● **Task description**
Transcribe exactly the lines from the top of the records below through the line that holds "maximum age to", both included, with no pictures.

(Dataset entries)

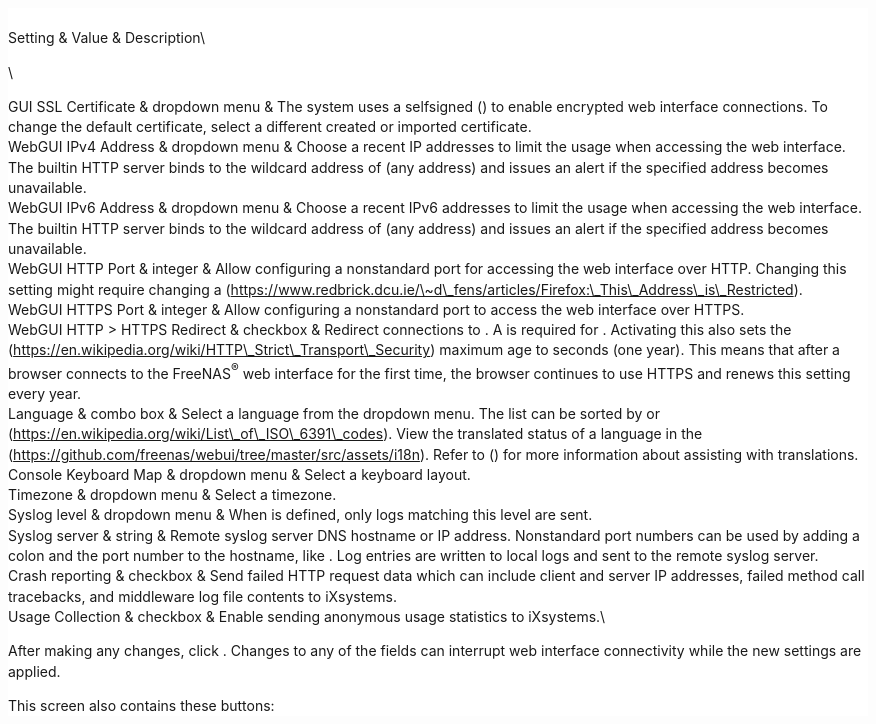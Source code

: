 \
Setting & Value & Description\

\

GUI SSL Certificate & dropdown menu & The system uses a selfsigned () to
enable encrypted web interface connections. To change the default
certificate, select a different created or imported certificate.\
WebGUI IPv4 Address & dropdown menu & Choose a recent IP addresses to
limit the usage when accessing the web interface. The builtin HTTP
server binds to the wildcard address of (any address) and issues an
alert if the specified address becomes unavailable.\
WebGUI IPv6 Address & dropdown menu & Choose a recent IPv6 addresses to
limit the usage when accessing the web interface. The builtin HTTP
server binds to the wildcard address of (any address) and issues an
alert if the specified address becomes unavailable.\
WebGUI HTTP Port & integer & Allow configuring a nonstandard port for
accessing the web interface over HTTP. Changing this setting might
require changing a <span> </span>
(https://www.redbrick.dcu.ie/\~d\_fens/articles/Firefox:\_This\_Address\_is\_Restricted).\
WebGUI HTTPS Port & integer & Allow configuring a nonstandard port to
access the web interface over HTTPS.\
WebGUI HTTP &gt; HTTPS Redirect & checkbox & Redirect connections to . A
is required for . Activating this also sets the <span> </span>
(https://en.wikipedia.org/wiki/HTTP\_Strict\_Transport\_Security)
maximum age to seconds (one year). This means that after a browser
connects to the FreeNAS$^{\text{®}}$ web interface for the first time,
the browser continues to use HTTPS and renews this setting every year.\
Language & combo box & Select a language from the dropdown menu. The
list can be sorted by or <span> </span>
(https://en.wikipedia.org/wiki/List\_of\_ISO\_6391\_codes). View the
translated status of a language in the <span> </span>
(https://github.com/freenas/webui/tree/master/src/assets/i18n). Refer to
() for more information about assisting with translations.\
Console Keyboard Map & dropdown menu & Select a keyboard layout.\
Timezone & dropdown menu & Select a timezone.\
Syslog level & dropdown menu & When is defined, only logs matching this
level are sent.\
Syslog server & string & Remote syslog server DNS hostname or IP
address. Nonstandard port numbers can be used by adding a colon and the
port number to the hostname, like . Log entries are written to local
logs and sent to the remote syslog server.\
Crash reporting & checkbox & Send failed HTTP request data which can
include client and server IP addresses, failed method call tracebacks,
and middleware log file contents to iXsystems.\
Usage Collection & checkbox & Enable sending anonymous usage statistics
to iXsystems.\

After making any changes, click . Changes to any of the fields can
interrupt web interface connectivity while the new settings are applied.

This screen also contains these buttons:
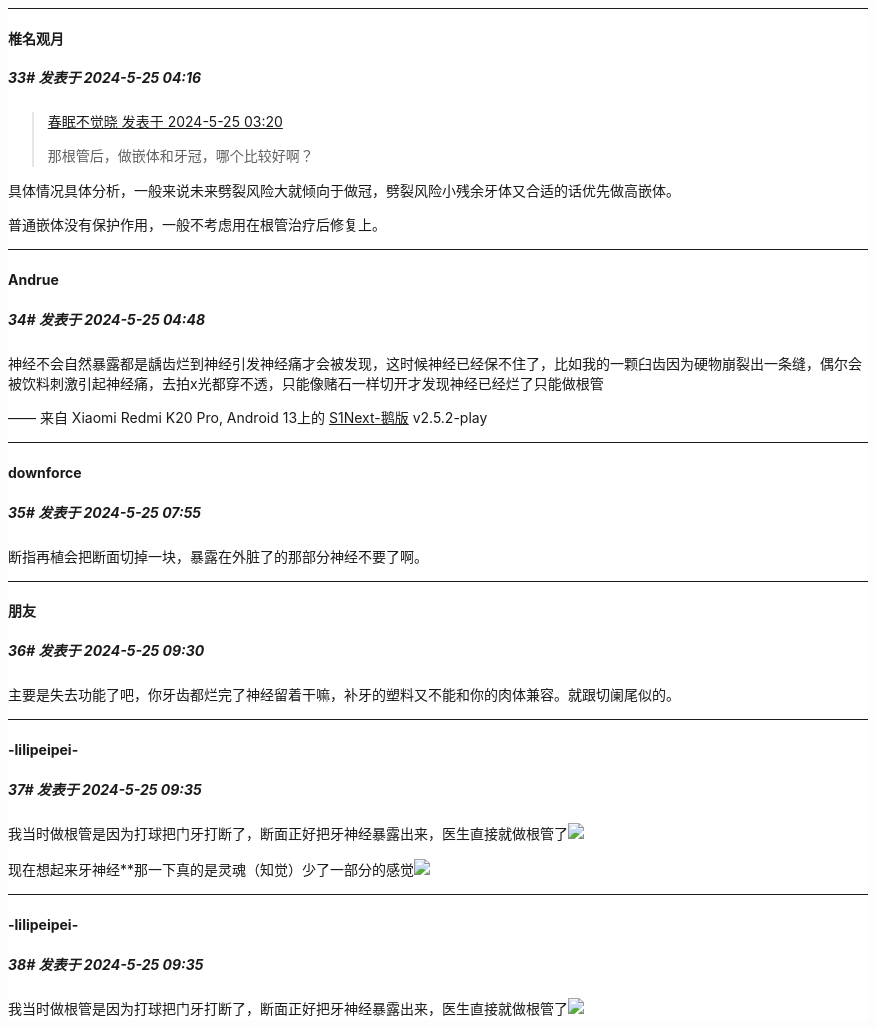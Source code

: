 *****

####  椎名观月  
##### 33#       发表于 2024-5-25 04:16

<blockquote><a href="httphttps://bbs.saraba1st.com/2b/forum.php?mod=redirect&amp;goto=findpost&amp;pid=64993966&amp;ptid=2184701" target="_blank">春眠不觉晓 发表于 2024-5-25 03:20</a>

那根管后，做嵌体和牙冠，哪个比较好啊？</blockquote>
具体情况具体分析，一般来说未来劈裂风险大就倾向于做冠，劈裂风险小残余牙体又合适的话优先做高嵌体。

普通嵌体没有保护作用，一般不考虑用在根管治疗后修复上。

*****

####  Andrue  
##### 34#       发表于 2024-5-25 04:48

神经不会自然暴露都是龋齿烂到神经引发神经痛才会被发现，这时候神经已经保不住了，比如我的一颗臼齿因为硬物崩裂出一条缝，偶尔会被饮料刺激引起神经痛，去拍x光都穿不透，只能像赌石一样切开才发现神经已经烂了只能做根管

—— 来自 Xiaomi Redmi K20 Pro, Android 13上的 [S1Next-鹅版](https://github.com/ykrank/S1-Next/releases) v2.5.2-play

*****

####  downforce  
##### 35#       发表于 2024-5-25 07:55

断指再植会把断面切掉一块，暴露在外脏了的那部分神经不要了啊。

*****

####  朋友  
##### 36#       发表于 2024-5-25 09:30

主要是失去功能了吧，你牙齿都烂完了神经留着干嘛，补牙的塑料又不能和你的肉体兼容。就跟切阑尾似的。

*****

####  -lilipeipei-  
##### 37#       发表于 2024-5-25 09:35

我当时做根管是因为打球把门牙打断了，断面正好把牙神经暴露出来，医生直接就做根管了<img src="https://static.saraba1st.com/image/smiley/face2017/009.gif" referrerpolicy="no-referrer">

现在想起来牙神经**那一下真的是灵魂（知觉）少了一部分的感觉<img src="https://static.saraba1st.com/image/smiley/face2017/037.png" referrerpolicy="no-referrer">

*****

####  -lilipeipei-  
##### 38#       发表于 2024-5-25 09:35

我当时做根管是因为打球把门牙打断了，断面正好把牙神经暴露出来，医生直接就做根管了<img src="https://static.saraba1st.com/image/smiley/face2017/009.gif" referrerpolicy="no-referrer">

● **Solution to this problem**
Source code

: \
Setting & Value & Description\

\

GUI SSL Certificate & dropdown menu & The system uses a selfsigned () to
enable encrypted web interface connections. To change the default
certificate, select a different created or imported certificate.\
WebGUI IPv4 Address & dropdown menu & Choose a recent IP addresses to
limit the usage when accessing the web interface. The builtin HTTP
server binds to the wildcard address of (any address) and issues an
alert if the specified address becomes unavailable.\
WebGUI IPv6 Address & dropdown menu & Choose a recent IPv6 addresses to
limit the usage when accessing the web interface. The builtin HTTP
server binds to the wildcard address of (any address) and issues an
alert if the specified address becomes unavailable.\
WebGUI HTTP Port & integer & Allow configuring a nonstandard port for
accessing the web interface over HTTP. Changing this setting might
require changing a <span> </span>
(https://www.redbrick.dcu.ie/\~d\_fens/articles/Firefox:\_This\_Address\_is\_Restricted).\
WebGUI HTTPS Port & integer & Allow configuring a nonstandard port to
access the web interface over HTTPS.\
WebGUI HTTP &gt; HTTPS Redirect & checkbox & Redirect connections to . A
is required for . Activating this also sets the <span> </span>
(https://en.wikipedia.org/wiki/HTTP\_Strict\_Transport\_Security)
maximum age to seconds (one year). This means that after a browser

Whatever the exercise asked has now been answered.